I must now mention a circumstance which I would wish to forget myself, and which no obligation less than the present should induce me to unfold to any human being. Having said thus much, I feel no doubt of your secrecy. My sister, who is more than ten years my junior, was left to the guardianship of my mother's nephew, Colonel Fitzwilliam, and myself. About a year ago, she was taken from school, and an establishment formed for her in London; and last summer she went with the lady who presided over it, to Ramsgate; and thither also went Mr. Wickham, undoubtedly by design; for there proved to have been a prior acquaintance between him and Mrs. Younge, in whose character we were most unhappilydeceived; and by her connivance and aid he so far recommended himself to Georgiana, whose affectionate heart retained a strong impression of his kindness to her as a child, that she was persuaded to believe herself in love, and to consent to an elopement. She was then but fifteen, which must be her excuse; and after stating her imprudence, I am happy to add that I owed the knowledge of it to herself. I joined them unexpectedly a day or two before the intended elopement; and then Georgiana, unable to support the idea of grieving and offending a brother whom she almost looked up to as a father, acknowledged the whole to me. You may imagine what I felt and how I acted. Regard for my sister's credit and feelings prevented any public exposure, but I wrote to Mr. Wickham, who left the place immediately, and Mrs. Younge was of course removed from her charge. Mr. Wickham's chief object was unquestionably my sister's fortune, which is thirty thousand pounds; but I cannot help supposing that the hope of revenging himself on me was a strong inducement. His revenge would have been complete indeed.

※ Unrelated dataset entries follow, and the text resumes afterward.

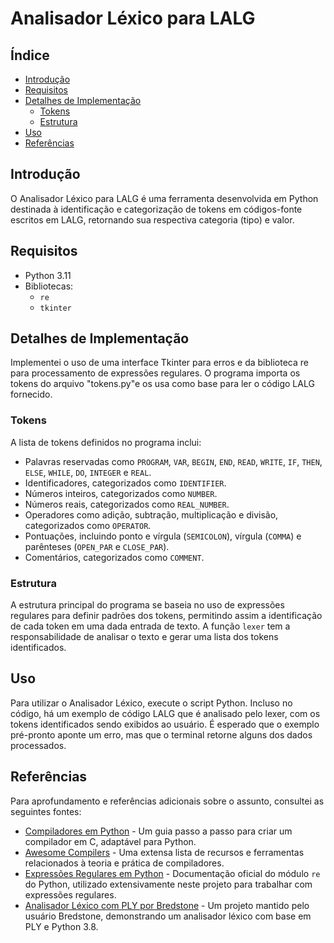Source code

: # Analisador Léxico para LALG

## Índice

- [Introdução](#introdução)
- [Requisitos](#requisitos)
- [Detalhes de Implementação](#detalhes-de-implementação)
  - [Tokens](#tokens)
  - [Estrutura](#estrutura)
- [Uso](#uso)
- [Referências](#referências)

## Introdução

O Analisador Léxico para LALG é uma ferramenta desenvolvida em Python destinada à identificação e categorização de tokens em códigos-fonte escritos em LALG, retornando sua respectiva categoria (tipo) e valor.


## Requisitos
- Python 3.11
- Bibliotecas: 
  - `re`
  - `tkinter`

## Detalhes de Implementação

Implementei o uso de uma interface Tkinter para erros e da biblioteca re para processamento de expressões regulares. O programa importa os tokens do arquivo "tokens.py"e os usa como base para ler o código LALG fornecido.

### Tokens

A lista de tokens definidos no programa inclui:

- Palavras reservadas como `PROGRAM`, `VAR`, `BEGIN`, `END`, `READ`, `WRITE`, `IF`, `THEN`, `ELSE`, `WHILE`, `DO`, `INTEGER` e `REAL`.
- Identificadores, categorizados como `IDENTIFIER`.
- Números inteiros, categorizados como `NUMBER`.
- Números reais, categorizados como `REAL_NUMBER`.
- Operadores como adição, subtração, multiplicação e divisão, categorizados como `OPERATOR`.
- Pontuações, incluindo ponto e vírgula (`SEMICOLON`), vírgula (`COMMA`) e parênteses (`OPEN_PAR` e `CLOSE_PAR`).
- Comentários, categorizados como `COMMENT`.

### Estrutura

A estrutura principal do programa se baseia no uso de expressões regulares para definir padrões dos tokens, permitindo assim a identificação de cada token em uma dada entrada de texto. A função `lexer` tem a responsabilidade de analisar o texto e gerar uma lista dos tokens identificados.

## Uso

Para utilizar o Analisador Léxico, execute o script Python. Incluso no código, há um exemplo de código LALG que é analisado pelo lexer, com os tokens identificados sendo exibidos ao usuário. É esperado que o exemplo pré-pronto aponte um erro, mas que o terminal retorne alguns dos dados processados.

## Referências

Para aprofundamento e referências adicionais sobre o assunto, consultei as seguintes fontes:

- [Compiladores em Python](https://github.com/DoctorWkt/acwj) - Um guia passo a passo para criar um compilador em C, adaptável para Python.
- [Awesome Compilers](https://github.com/aalhour/awesome-compilers) - Uma extensa lista de recursos e ferramentas relacionados à teoria e prática de compiladores.
- [Expressões Regulares em Python](https://docs.python.org/3/library/re.html) - Documentação oficial do módulo `re` do Python, utilizado extensivamente neste projeto para trabalhar com expressões regulares.
- [Analisador Léxico com PLY por Bredstone](https://github.com/Bredstone/Analisador-Lexico-Python) - Um projeto mantido pelo usuário Bredstone, demonstrando um analisador léxico com base em PLY e Python 3.8.
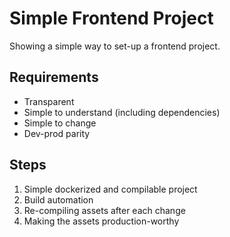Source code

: # Simple Frontend Project

Showing a simple way to set-up a frontend project.

## Requirements

* Transparent
* Simple to understand (including dependencies)
* Simple to change
* Dev-prod parity

## Steps

1) Simple dockerized and compilable project
2) Build automation
3) Re-compiling assets after each change
4) Making the assets production-worthy
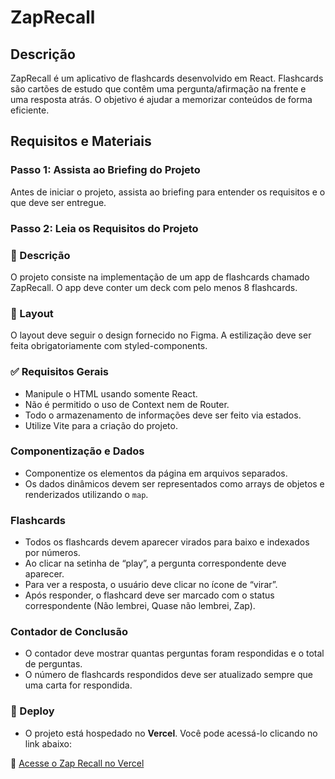 # ZapRecall

## Descrição
ZapRecall é um aplicativo de flashcards desenvolvido em React. Flashcards são cartões de estudo que contêm uma pergunta/afirmação na frente e uma resposta atrás. O objetivo é ajudar a memorizar conteúdos de forma eficiente.

## Requisitos e Materiais

### Passo 1: Assista ao Briefing do Projeto
Antes de iniciar o projeto, assista ao briefing para entender os requisitos e o que deve ser entregue.

### Passo 2: Leia os Requisitos do Projeto

### 📝 Descrição
O projeto consiste na implementação de um app de flashcards chamado ZapRecall. O app deve conter um deck com pelo menos 8 flashcards.

### 🎨 Layout
O layout deve seguir o design fornecido no Figma. A estilização deve ser feita obrigatoriamente com styled-components.

### ✅ Requisitos Gerais
- Manipule o HTML usando somente React.
- Não é permitido o uso de Context nem de Router.
- Todo o armazenamento de informações deve ser feito via estados.
- Utilize Vite para a criação do projeto.

### Componentização e Dados
- Componentize os elementos da página em arquivos separados.
- Os dados dinâmicos devem ser representados como arrays de objetos e renderizados utilizando o `map`.

### Flashcards
- Todos os flashcards devem aparecer virados para baixo e indexados por números.
- Ao clicar na setinha de “play”, a pergunta correspondente deve aparecer.
- Para ver a resposta, o usuário deve clicar no ícone de “virar”.
- Após responder, o flashcard deve ser marcado com o status correspondente (Não lembrei, Quase não lembrei, Zap).

### Contador de Conclusão
- O contador deve mostrar quantas perguntas foram respondidas e o total de perguntas.
- O número de flashcards respondidos deve ser atualizado sempre que uma carta for respondida.

### 🚀 Deploy
- O projeto está hospedado no **Vercel**. Você pode acessá-lo clicando no link abaixo:

🔗 [Acesse o Zap Recall no Vercel](https://zap-recall-lilac-two.vercel.app/)



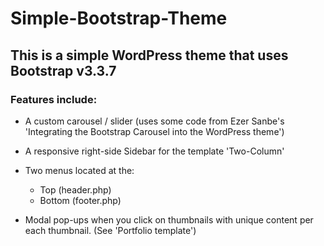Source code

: # Simple-Bootstrap-Theme

## This is a simple WordPress theme that uses Bootstrap v3.3.7

### Features include:

+ A custom carousel / slider (uses some code from Ezer Sanbe's 'Integrating the Bootstrap Carousel into the WordPress theme')

+ A responsive right-side Sidebar for the template 'Two-Column'

+ Two menus located at the:

    * Top (header.php)
    * Bottom (footer.php)

+ Modal pop-ups when you click on thumbnails with unique content per each thumbnail. (See 'Portfolio template')
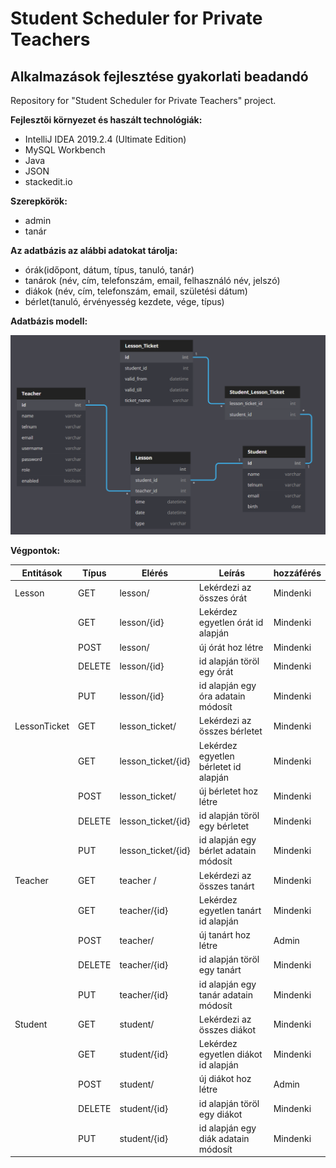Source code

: # Student Scheduler for Private Teachers
## Alkalmazások fejlesztése gyakorlati beadandó
Repository for "Student Scheduler for Private Teachers" project.

**Fejlesztői környezet és haszált technológiák:**

 - IntelliJ IDEA 2019.2.4 (Ultimate Edition)
 - MySQL Workbench
 - Java
 - JSON
 - stackedit.io

**Szerepkörök:**
 - admin
 - tanár
 
**Az adatbázis az alábbi adatokat tárolja:**
 - órák(időpont, dátum, típus, tanuló, tanár)
 - tanárok (név, cím, telefonszám, email, felhasználó név, jelszó)
 - diákok (név, cím, telefonszám, email, születési dátum)
 - bérlet(tanuló, érvényesség kezdete, vége, típus)
 
 **Adatbázis modell:**
 
![adatb](https://github.com/kragmar/alkfej-student-scheduler/blob/master/2019-11-08%2002_06_23-dbdiagram.io%20-%20Database%20Relationship%20Diagrams%20Design%20Tool.png)

**Végpontok:**

| Entitások | Típus | Elérés | Leírás | hozzáférés | 
| -| -| -|-|-|
|Lesson | GET | lesson/ | Lekérdezi az összes órát | Mindenki| 
| | GET | lesson/{id} | Lekérdez egyetlen órát id alapján | Mindenki| 
|| POST| lesson/ | új órát hoz létre| Mindenki|
| | DELETE| lesson/{id} | id alapján töröl egy órát | Mindenki|
| | PUT| lesson/{id} | id alapján egy óra adatain módosít | Mindenki|
|LessonTicket | GET | lesson_ticket/ | Lekérdezi az összes bérletet | Mindenki| 
| | GET | lesson_ticket/{id} | Lekérdez egyetlen bérletet id alapján | Mindenki| 
|| POST| lesson_ticket/ | új bérletet hoz létre|Mindenki|
| | DELETE| lesson_ticket/{id} | id alapján töröl egy bérletet | Mindenki|
| | PUT| lesson_ticket/{id} | id alapján egy bérlet adatain módosít | Mindenki|
|Teacher | GET | teacher / | Lekérdezi az összes tanárt | Mindenki| 
| | GET | teacher/{id} | Lekérdez egyetlen tanárt id alapján | Mindenki| 
|| POST| teacher/ | új tanárt hoz létre| Admin|
| | DELETE| teacher/{id} | id alapján töröl egy tanárt | Mindenki|
| | PUT| teacher/{id} | id alapján egy tanár adatain módosít | Mindenki|
|Student | GET | student/ | Lekérdezi az összes diákot | Mindenki| 
| | GET | student/{id} | Lekérdez egyetlen diákot id alapján | Mindenki| 
|| POST| student/ | új diákot hoz létre| Admin|
| | DELETE| student/{id} | id alapján töröl egy diákot | Mindenki|
| | PUT| student/{id} | id alapján egy diák adatain módosít | Mindenki|
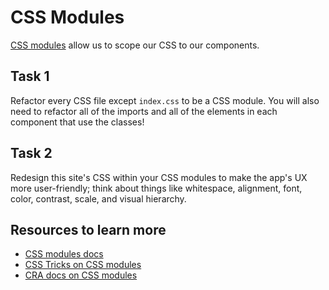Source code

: # CSS Modules

[CSS modules](https://github.com/css-modules/css-modules) allow us to scope our CSS to our components.

## Task 1

Refactor every CSS file except `index.css` to be a CSS module. You will also need to refactor all of the imports and all of the elements in each component that use the classes!

## Task 2

Redesign this site's CSS within your CSS modules to make the app's UX more user-friendly; think about things like whitespace, alignment, font, color, contrast, scale, and visual hierarchy.

## Resources to learn more

- [CSS modules docs](https://github.com/css-modules/css-modules)
- [CSS Tricks on CSS modules](https://css-tricks.com/css-modules-part-1-need/)
- [CRA docs on CSS modules](https://create-react-app.dev/docs/adding-a-css-modules-stylesheet/)
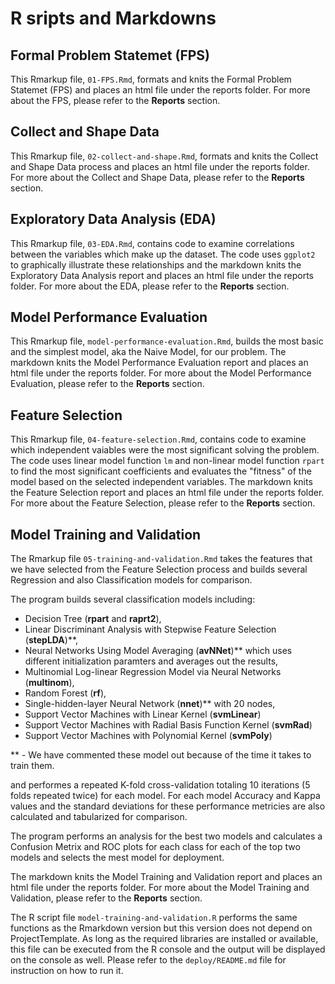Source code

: # R sripts and Markdowns

## Formal Problem Statemet (FPS)

This Rmarkup file, `01-FPS.Rmd`, formats and knits the Formal Problem Statemet (FPS) and places an html file under the reports folder. For more about the FPS, please refer to the **Reports** section.

## Collect and Shape Data

This Rmarkup file, `02-collect-and-shape.Rmd`, formats and knits the Collect and Shape Data process and places an html file under the reports folder. For more about the Collect and Shape Data, please refer to the **Reports** section.

## Exploratory Data Analysis (EDA)

This Rmarkup file, `03-EDA.Rmd`, contains code to examine correlations between the variables which make up the dataset. The code uses `ggplot2` to graphically illustrate these relationships and the markdown knits the Exploratory Data Analysis report and places an html file under the reports folder. For more about the EDA, please refer to the **Reports** section.

## Model Performance Evaluation

This  Rmarkup file, `model-performance-evaluation.Rmd`, builds the most basic and the simplest model, aka the Naive Model, for our problem. The markdown knits the Model Performance Evaluation report and places an html file under the reports folder. For more about the Model Performance Evaluation, please refer to the **Reports** section.

## Feature Selection

This Rmarkup file, `04-feature-selection.Rmd`, contains code to examine which independent vaiables were the most significant solving the problem. The code uses linear model function `lm` and non-linear model function `rpart` to find the most significant coefficients and evaluates the "fitness" of the model based on the selected independent variables. The markdown knits the Feature Selection report and places an html file under the reports folder. For more about the Feature Selection, please refer to the **Reports** section.

## Model Training and Validation

The Rmarkup file `05-training-and-validation.Rmd` takes the features that we have selected from the Feature Selection process and builds several Regression and also Classification models for comparison.

The program builds several classification models including:

* Decision Tree (**rpart** and **raprt2**),
* Linear Discriminant Analysis with Stepwise Feature Selection (**stepLDA**)**,
* Neural Networks Using Model Averaging (**avNNet**)** which uses different initialization paramters and averages out the results,
* Multinomial Log-linear Regression Model via Neural Networks (**multinom**),
* Random Forest (**rf**),
* Single-hidden-layer Neural Network (**nnet**)** with 20 nodes,
* Support Vector Machines with Linear Kernel (**svmLinear**)
* Support Vector Machines with Radial Basis Function Kernel (**svmRad**)
* Support Vector Machines with Polynomial Kernel (**svmPoly**)

** - We have commented these model out because of the time it takes to train them.

and performes a repeated K-fold cross-validation totaling 10 iterations (5 folds repeated twice) for each model. For each model Accuracy and Kappa values and the standard deviations for these performance metricies are also calculated and tabularized for comparison.

The program performs an analysis for the best two models and calculates a Confusion Metrix and ROC plots for each class for each of the top two models and selects the mest model for deployment.

The markdown knits the Model Training and Validation report and places an html file under the reports folder. For more about the Model Training and Validation, please refer to the **Reports** section.

The R script file `model-training-and-validation.R` performs the same functions as the Rmarkdown version but this version does not depend on ProjectTemplate. As long as the required libraries are installed or available, this file can be executed from the R console and the output will be displayed on the console as well. Please refer to the `deploy/README.md` file for instruction on how to run it.

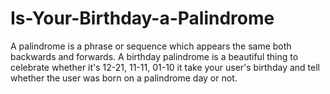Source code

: # Is-Your-Birthday-a-Palindrome
A palindrome is a phrase or sequence which appears the same both backwards and forwards. A birthday palindrome is a beautiful thing to celebrate whether it's 12-21, 11-11, 01-10
it take your user's birthday and tell whether the user was born on a palindrome day or not.
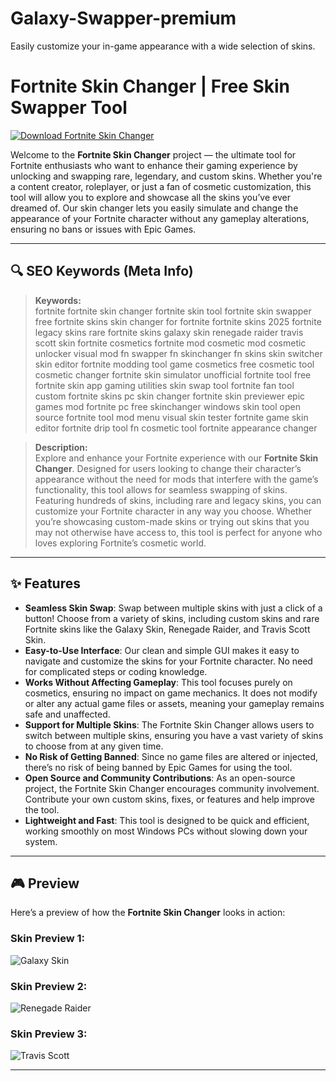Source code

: # Galaxy-Swapper-premium
Easily customize your in-game appearance with a wide selection of skins.
# Fortnite Skin Changer | Free Skin Swapper Tool

[![Download Fortnite Skin Changer](https://img.shields.io/badge/Download-Fortniteskinschager-blueviolet)](https://kelomastiotp.top/)

Welcome to the **Fortnite Skin Changer** project — the ultimate tool for Fortnite enthusiasts who want to enhance their gaming experience by unlocking and swapping rare, legendary, and custom skins. Whether you're a content creator, roleplayer, or just a fan of cosmetic customization, this tool will allow you to explore and showcase all the skins you’ve ever dreamed of. Our skin changer lets you easily simulate and change the appearance of your Fortnite character without any gameplay alterations, ensuring no bans or issues with Epic Games.

---

## 🔍 SEO Keywords (Meta Info)

> **Keywords:**  
fortnite fortnite skin changer fortnite skin tool fortnite skin swapper free fortnite skins skin changer for fortnite fortnite skins 2025 fortnite legacy skins rare fortnite skins galaxy skin renegade raider travis scott skin fortnite cosmetics fortnite mod cosmetic mod cosmetic unlocker visual mod fn swapper fn skinchanger fn skins skin switcher skin editor fortnite modding tool game cosmetics free cosmetic tool cosmetic changer fortnite skin simulator unofficial fortnite tool free fortnite skin app gaming utilities skin swap tool fortnite fan tool custom fortnite skins pc skin changer fortnite skin previewer epic games mod fortnite pc free skinchanger windows skin tool open source fortnite tool mod menu visual skin tester fortnite game skin editor fortnite drip tool fn cosmetic tool fortnite appearance changer

> **Description:**  
Explore and enhance your Fortnite experience with our **Fortnite Skin Changer**. Designed for users looking to change their character’s appearance without the need for mods that interfere with the game’s functionality, this tool allows for seamless swapping of skins. Featuring hundreds of skins, including rare and legacy skins, you can customize your Fortnite character in any way you choose. Whether you’re showcasing custom-made skins or trying out skins that you may not otherwise have access to, this tool is perfect for anyone who loves exploring Fortnite’s cosmetic world.

---

## ✨ Features

- **Seamless Skin Swap**: Swap between multiple skins with just a click of a button! Choose from a variety of skins, including custom skins and rare Fortnite skins like the Galaxy Skin, Renegade Raider, and Travis Scott Skin.
- **Easy-to-Use Interface**: Our clean and simple GUI makes it easy to navigate and customize the skins for your Fortnite character. No need for complicated steps or coding knowledge.
- **Works Without Affecting Gameplay**: This tool focuses purely on cosmetics, ensuring no impact on game mechanics. It does not modify or alter any actual game files or assets, meaning your gameplay remains safe and unaffected.
- **Support for Multiple Skins**: The Fortnite Skin Changer allows users to switch between multiple skins, ensuring you have a vast variety of skins to choose from at any given time.
- **No Risk of Getting Banned**: Since no game files are altered or injected, there’s no risk of being banned by Epic Games for using the tool.
- **Open Source and Community Contributions**: As an open-source project, the Fortnite Skin Changer encourages community involvement. Contribute your own custom skins, fixes, or features and help improve the tool.
- **Lightweight and Fast**: This tool is designed to be quick and efficient, working smoothly on most Windows PCs without slowing down your system.

---

## 🎮 Preview

Here’s a preview of how the **Fortnite Skin Changer** looks in action:

### Skin Preview 1:  
![Galaxy Skin](https://www.sammobile.com/wp-content/uploads/2019/10/fortnite-galaxy-skin.jpg)

### Skin Preview 2:  
![Renegade Raider](https://pbs.twimg.com/media/GfMaiOIXIAEoD4f.jpg:large)

### Skin Preview 3:  
![Travis Scott](https://admin.esports.gg/wp-content/uploads/2024/11/Travis-Scott-Fortnite.jpg)

---



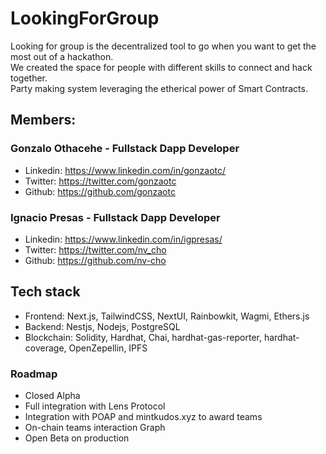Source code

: # LookingForGroup
Looking for group is the decentralized tool to go when you want to get the most out of a hackathon.<br/>
We created the space for people with different skills to connect and hack together.<br/>
Party making system leveraging the etherical power of Smart Contracts.<br/>

## Members:

### Gonzalo Othacehe - Fullstack Dapp Developer

- Linkedin: https://www.linkedin.com/in/gonzaotc/
- Twitter: https://twitter.com/gonzaotc
- Github: https://github.com/gonzaotc


### Ignacio Presas - Fullstack Dapp Developer

- Linkedin: https://www.linkedin.com/in/igpresas/
- Twitter: https://twitter.com/nv_cho
- Github: https://github.com/nv-cho

## Tech stack
 - Frontend: Next.js, TailwindCSS, NextUI, Rainbowkit, Wagmi, Ethers.js
 - Backend: Nestjs, Nodejs, PostgreSQL
 - Blockchain: Solidity, Hardhat, Chai, hardhat-gas-reporter, hardhat-coverage, OpenZepellin, IPFS
 
 ### Roadmap
 - Closed Alpha
 - Full integration with Lens Protocol
 - Integration with POAP and mintkudos.xyz to award teams
 - On-chain teams interaction Graph
 - Open Beta on production
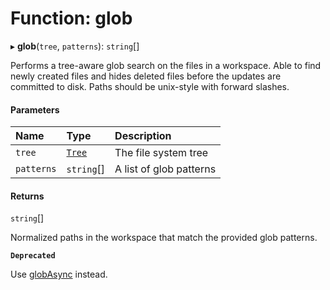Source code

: # Function: glob

▸ **glob**(`tree`, `patterns`): `string`[]

Performs a tree-aware glob search on the files in a workspace. Able to find newly
created files and hides deleted files before the updates are committed to disk.
Paths should be unix-style with forward slashes.

#### Parameters

| Name       | Type                                                | Description             |
| :--------- | :-------------------------------------------------- | :---------------------- |
| `tree`     | [`Tree`](/reference/core-api/devkit/documents/Tree) | The file system tree    |
| `patterns` | `string`[]                                          | A list of glob patterns |

#### Returns

`string`[]

Normalized paths in the workspace that match the provided glob patterns.

**`Deprecated`**

Use [globAsync](/reference/core-api/devkit/documents/globAsync) instead.
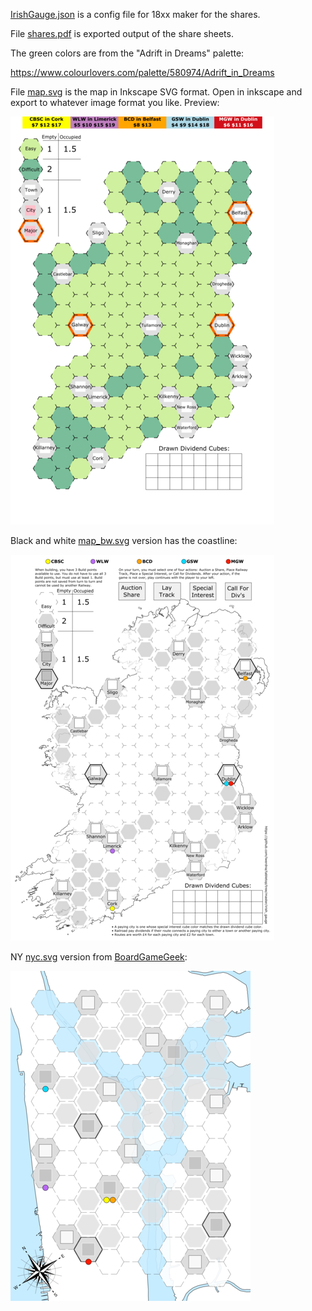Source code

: [IrishGauge.json](./IrishGauge.json) is a config file for 18xx maker for the shares.

File [shares.pdf](./shares.pdf) is exported output of the share sheets.

The green colors are from the "Adrift in Dreams" palette:

https://www.colourlovers.com/palette/580974/Adrift_in_Dreams

File [map.svg](./map.svg) is the map in Inkscape SVG format. Open in inkscape and export to whatever image format you like. Preview:

![](./assets/preview_map.png)

Black and white [map_bw.svg](./map_bw.svg) version has the coastline:

![](./assets/preview_map_bw.png)

NY [nyc.svg](./nyc.svg) version from [BoardGameGeek](https://boardgamegeek.com/filepage/190553/nyc-gauge):

![](./assets/preview_map_ny.png)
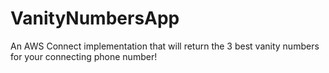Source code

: # VanityNumbersApp
An AWS Connect implementation that will return the 3 best vanity numbers for your connecting phone number!
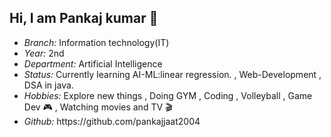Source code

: ## Hi, I am Pankaj kumar 👋

<ul>
     <li>
       <i>Branch: </i>Information technology(IT)
     </li>
     <li>
       <i>Year: </i> 2nd
     </li>
     <li>
       <i>Department: </i>Artificial Intelligence
     </li>
     <li>
       <i>Status: </i>Currently learning AI-ML:linear regression. , Web-Development , DSA in java. 
     </li>
     <li>
       <i>Hobbies: </i> Explore new things , Doing GYM , Coding , Volleyball , Game Dev 🎮 , Watching movies and TV 🎬
     </li>
     <li>
         <i>Github: </i> https://github.com/pankajjaat2004
     </li>
</ul>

This, madam, is a faithful narrative of every event in which we have been concerned together; and if you do not absolutely reject it as false, you will, I hope, acquit me henceforth of cruelty towards Mr. Wickham. I know not in what manner, under what form of falsehood, he has imposed on you; but his success is not, perhaps, to be wondered at. Ignorant as you previously were of every thing concerning either, detection could not be in your power, and suspicion certainly not in your inclination. You may possibly wonder why all this was not told you last night. But I was not then master enough of myself to know what could or ought to be revealed. For the truth of every thing here related, I can appeal more particularly to the testimony of Colonel Fitzwilliam, who from our near relationship and constant intimacy, and still more as one of the executors of my father's will, has been unavoidably acquainted with every particular of these transactions. If your abhorrence of me should make my assertions valueless, you cannot be prevented by the same cause from confiding in my cousin; and that there may be the possibility of consulting him, I shall endeavour to find some opportunity of putting this letter in your hands in the course of the morning. I will only add, God bless you.